In 1956, the Airline Pilots' Association of the Philippines (ALPAP), composed of over two hundred former Philippine Air Force and U.S. Air Force pilots, sought a subdivision from the Ayala Corporation. Through the efforts of Capt. Antonio O'Brien, the then-President of ALPAP and with the support of his friend Col. McMicking, Phase 1 of Bel-Air Village was inaugurated in 1957. The cost was set at the price of per square meter for pilots and per square meter for non-pilots. Officially, Bel-Air Village became the third subdivision developed by the Ayala Corporation.

Other than the Rizal Theater inside the Makati Commercial Center at the intersection of Makati and Ayala Avenues, there was not a single building along Buendia, Paseo de Roxas, Makati and Ayala Avenues. Given the vast area of cogon and talahib that were abundant in the area, only 100 pilots signed up and about 50-odd pilots erected houses. Others sold their rights at a significant profit.

From Capt. Charlie Deen's first residence at 2 Polaris Street corner Mars Street in Phase 2, Bel-Air Village expanded into four phases with more than 900 homeowners. Ms. Judith Deen, the widow of the first resident, along with her siblings, still resides in their 1957 house. Meanwhile, the widow of Capt. O'Brien, the former Philippine film actress Paraluman, recently relocated to their house at Polaris Street.

Bel-Air Village was registered and incorporated with the Securities and Exchange Commission in 1957. The deed restrictions for residential lots in the subdivision have been in force since January 15, 1957. These restrictions officially expired in 2007 but was later extended for another 25 years.

===Recognition===
As of 2005, Bel-Air was proclaimed the Cleanest and Greenest Barangay, Cluster I in the City of Makati, for the eighth record-breaking consecutive year. As a result, the barangay has been inducted into Makati's Clean and Green Hall of Fame.

==Community Services==
The Bel-Air Village Community Center is located on 40 Solar Street, adjacent to the BAVA office, the Bel-Air Security Headquarters, Bel-Air III Park, and the barangay hall along Hydra Street. It hosts a clinic, the Bel-Air Post Office Extension, the Bel-Air Fitness Gym, and two function rooms for the use of village residents in good standing. Gym membership is open to residents and their visitors, with corresponding fees. Two covered badminton/basketball courts are located at the parks on Juno and Hercules Streets in Bel-Air II and on Solar Street in Bel-Air III.
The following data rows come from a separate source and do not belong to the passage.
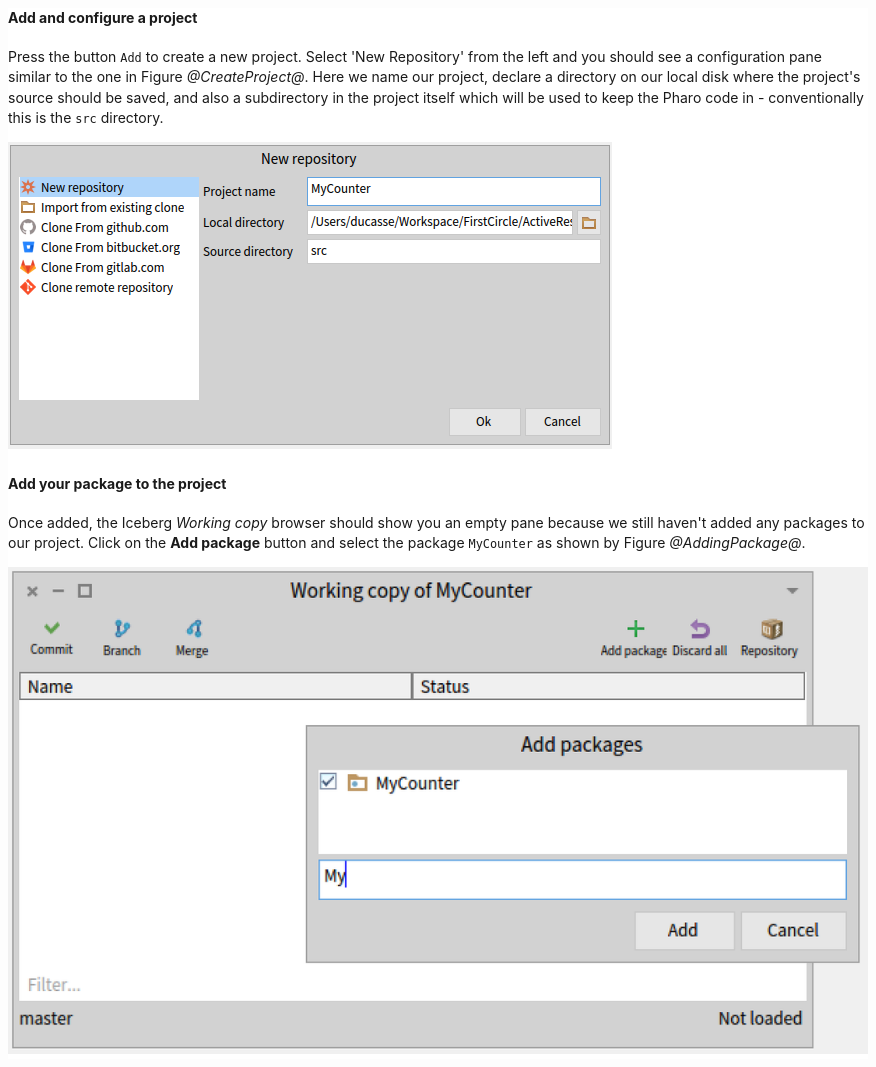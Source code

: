 #### Add and configure a project

Press the button `Add` to create a new project. Select 'New Repository' from the left and you should see a configuration pane similar to the one in Figure *@CreateProject@*. Here we name our project, declare a directory on our local disk where the project's source should be saved, and also a subdirectory in the project itself which will be used to keep the Pharo code in -  conventionally this is the `src` directory.

![Add and create a project named MyCounter and with the `src` subdirectory. %anchor=CreateProject](figures/Save2-CreateProject.png)

#### Add your package to the project

Once added, the Iceberg _Working copy_ browser should show you an empty pane because we still haven't added any packages to our project. Click on the **Add package** button and select the package `MyCounter` as shown by Figure *@AddingPackage@*.

![Selecting the Add package iconic button,  add your package MyCounter to your project. % anchor=AddingPackage](figures/Save3-AddingPackage.png)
Barangay Bel-Air offers other extension services such as free ambulance service through Lifeline Arrows, and the Continuing Education Program for English Proficiency for household help, security and maintenance personnel, in cooperation with the Department of Education and the Mapua Institute of Technology. More subjects like math and science will be offered in the future, in line with Makati's Non-Formal Education Program.

==Culture==
Bel-Air Village's Pasinaya, which means thanksgiving, has been held annually since 1993 as a way of fostering community spirit and promoting camaraderie among its residents. The yearly celebration usually consists of a variety of events held during the month of April at the Bel-Air Phase 3 Park, featuring various food stalls, bazaars, entertainment, games and perya rides.

During the rest of the year, cultural events are organized to provide entertainment for the residents. For example, the Night of Music concert held on February 16, 2007, at the Bel-Air Multipurpose Court featured the Four Seasons Chamber Orchestra with Maestro Ali Delilah. This concert was presented in cooperation with the Italian Embassy, the Makati city government, the Department of Tourism and the National Commission for Culture and the Arts; sponsored by the Cultural Center of the Philippines and the Women of Bel-Air.